The voice that answered the telephone that February afternoon in the New York Times newsroom was cordial. That is, until the conversation turned to the reason for the call: Did the editorial writer have time to talk about a column he wrote in August 2007 about Mexico's "robber barons," a label he had pinned on the country's superrich? Suddenly, there was a chill on his end of the line.
"I'm not going to talk to you about that," said Eduardo Porter, abruptly ending the conversation. His refusal to comment was understandable. The article he had written 18 months earlier suddenly had come back to haunt him and his bosses.
When Porter wrote the opinion piece, he was responding to a seismic shift in the world's financial sector. Fortune magazine had just reported that Mexican business titan Carlos Slim Helú had catapulted over Microsoft founder Bill Gates to claim the title of richest man on the planet. Slim was then worth roughly $60 billion. At the time, the name didn't ring bells for most Americans, but Porter, who grew up in Mexico, knew the consequences of Slim's massive wealth. He responded with blistering criticism of the stranglehold Slim and other billionaires had on Mexico's struggling economy. It wasn't just the "momentous scale of Slim's riches" that appalled him. "There's the issue of theft," Porter wrote. "Mr. Slim's sin, if not technically criminal, is like that of [John D.] Rockefeller, the sin of the monopolist." Porter wrote that Slim was "a shrewd investor..buying up hundreds of Mexican companies and entering wireless markets across Latin America." In his August 27, 2007, piece, he likened the telecom mogul to a Russian oligarch or an Enron executive, hardly flattering comparisons.

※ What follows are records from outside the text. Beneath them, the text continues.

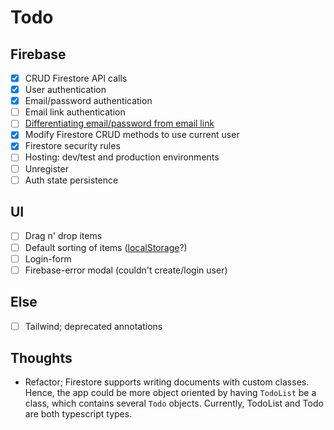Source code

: # Todo

## Firebase

- [x] CRUD Firestore API calls
- [x] User authentication
- [x] Email/password authentication
- [ ] Email link authentication
- [ ] [Differentiating email/password from email link](https://firebase.google.com/docs/auth/web/email-link-auth?hl=en&authuser=0)
- [x] Modify Firestore CRUD methods to use current user
- [x] Firestore security rules
- [ ] Hosting: dev/test and production environments
- [ ] Unregister
- [ ] Auth state persistence

## UI

- [ ] Drag n' drop items
- [ ] Default sorting of items ([localStorage](https://www.freecodecamp.org/news/how-to-use-localstorage-with-react-hooks-to-set-and-get-items/)?)
- [ ] Login-form
- [ ] Firebase-error modal (couldn't create/login user)

## Else

- [ ] Tailwind; deprecated annotations

## Thoughts

- Refactor; Firestore supports writing documents with custom classes. Hence, the app could be more object oriented by having `TodoList` be a class, which contains several `Todo` objects. Currently, TodoList and Todo are both typescript types.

Fast forward to January 2009.
Like other American firms that own newspapers, the venerable New York Times Co. faced plummeting advertising revenue and mounting debt. The cash-strapped company faced deadlines for paying back $1.1 billion over the next few years, with a $400 million credit line due to expire in May. On January 19, the Times Co. accepted a $250 million loan at 14 percent interest from a controversial billionaire who already owned a 6.9 percent stake in the company.

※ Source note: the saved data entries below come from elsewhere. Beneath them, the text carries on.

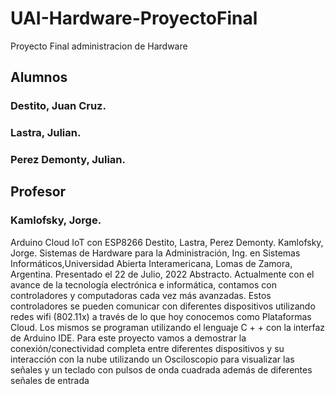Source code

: # UAI-Hardware-ProyectoFinal
Proyecto Final administracion de Hardware

## Alumnos 
### Destito, Juan Cruz.
### Lastra, Julian.
### Perez Demonty, Julian.

## Profesor
### Kamlofsky, Jorge.

Arduino Cloud IoT con ESP8266
Destito, Lastra, Perez Demonty.
Kamlofsky, Jorge.
Sistemas de Hardware para la Administración, Ing. en Sistemas Informáticos,Universidad
Abierta Interamericana, Lomas de Zamora, Argentina.
Presentado el 22 de Julio, 2022
Abstracto. Actualmente con el avance de la tecnología electrónica e informática,
contamos con controladores y computadoras cada vez más avanzadas. Estos controladores se
pueden comunicar con diferentes dispositivos utilizando redes wifi (802.11x) a través de lo que
hoy conocemos como Plataformas Cloud. Los mismos se programan utilizando el lenguaje C + +
con la interfaz de Arduino IDE. Para este proyecto vamos a demostrar la conexión/conectividad
completa entre diferentes dispositivos y su interacción con la nube utilizando un Osciloscopio
para visualizar las señales y un teclado con pulsos de onda cuadrada además de diferentes
señales de entrada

The benefactor: Carlos Slim Helú.
Immediately, questions swirled about the propriety of the nation's leading newspaper getting a bailout from a much-criticized subject of its own news coverage.
The New York Post blasted the headline "'Robber Baron' saves the Times." In a January 25 story, the Post reported that Slim's critics said he has "expanded his riches in a poor country, where the minimum wage is 50 cents an hour, by charging excessively high telephone rates with his near monopoly." (In March, Slim slipped to third place in the wealth sweepstakes, with Warren Buffett in second and Gates back at the top. Although Slim remains Latin America's richest man, his fortune has dropped to an estimated $35 billion, another victim of the global economic downturn.)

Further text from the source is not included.